--- START ---

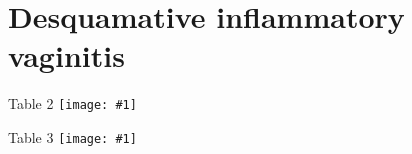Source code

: \documentclass{beamer}
\newcommand*{\solo}[1]{\centering\texttt{[image: \#1]}}
\begin{document}
\section{Desquamative inflammatory vaginitis}

\begin{frame}{Table 2}
    \solo{T2.eps}
\end{frame}

\begin{frame}{Table 3}
    \solo{T3.eps}
\end{frame}
\end{document}
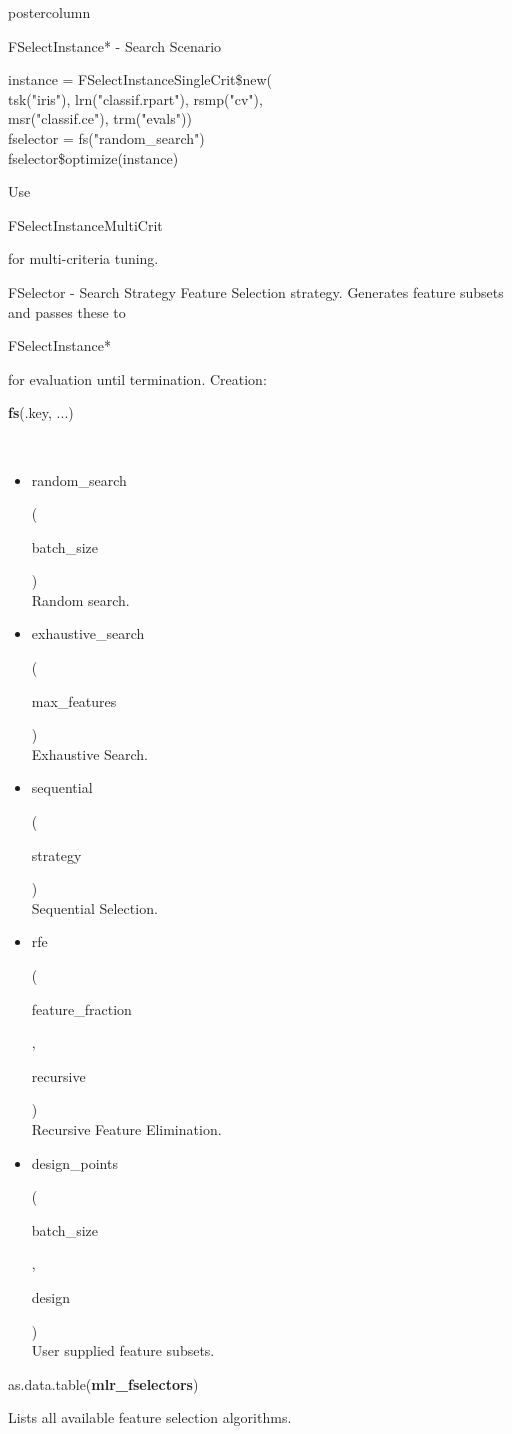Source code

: \documentclass{beamer}
\newcommand{\codeinline}[1]{\begin{codeboxinline}#1\end{codeboxinline}}
\begin{document}
\begin{frame}[fragile]{}
\begin{columns}
\begin{column}{.245\textwidth}
\begin{beamercolorbox}[center]{postercolumn}
\begin{minipage}{.98\textwidth}
{\begin{myblock}{FSelectInstance* - Search Scenario}
							\begin{codeboxexample}
								{\scriptsize
									instance = FSelectInstanceSingleCrit\$new(\\
									\hspace*{1ex} tsk("iris"), lrn("classif.rpart"), rsmp("cv"),\\ 	\hspace*{1ex} msr("classif.ce"), trm("evals"))\\
									fselector = fs("random\_search")\\
									fselector\$optimize(instance)}
							\end{codeboxexample}
							Use \codeinline{FSelectInstanceMultiCrit} for multi-criteria tuning.
						\end{myblock}
						\begin{myblock}{FSelector - Search Strategy}
						Feature Selection strategy. 
						Generates feature subsets and passes these to \codeinline{FSelectInstance*} for evaluation until termination.
						Creation: \codeinline{\textbf{fs}(.key, ...)}
						\\
						\begin{itemize}
							\item \codeinline{random\_search}
							(\codeinline{batch\_size})\\
							Random search.
							\item \codeinline{exhaustive\_search}
							(\codeinline{max\_features})\\
							Exhaustive Search.
							\item \codeinline{sequential}
							(\codeinline{strategy})\\
							Sequential Selection.
							\item \codeinline{rfe}
							(\codeinline{feature\_fraction}, \codeinline{recursive})\\
							Recursive Feature Elimination.\\
							\item \codeinline{design\_points}
							(\codeinline{batch\_size }, \codeinline{design})\\
							User supplied feature subsets.
						\end{itemize}
						\vspace{1em}
						\begin{codebox}
							as.data.table(\textbf{mlr\_fselectors})
						\end{codebox}
						Lists all available feature selection algorithms.
					\end{myblock}
}
\end{minipage}
\end{beamercolorbox}
\end{column}
\end{columns}
\end{frame}
\end{document}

--- END ---

## What this task involves
Set apart and copy each line of the records that holds the word "myblock".

## Written solution
{\begin{myblock}{FSelectInstance* - Search Scenario}
						\end{myblock}
						\begin{myblock}{FSelector - Search Strategy}
					\end{myblock}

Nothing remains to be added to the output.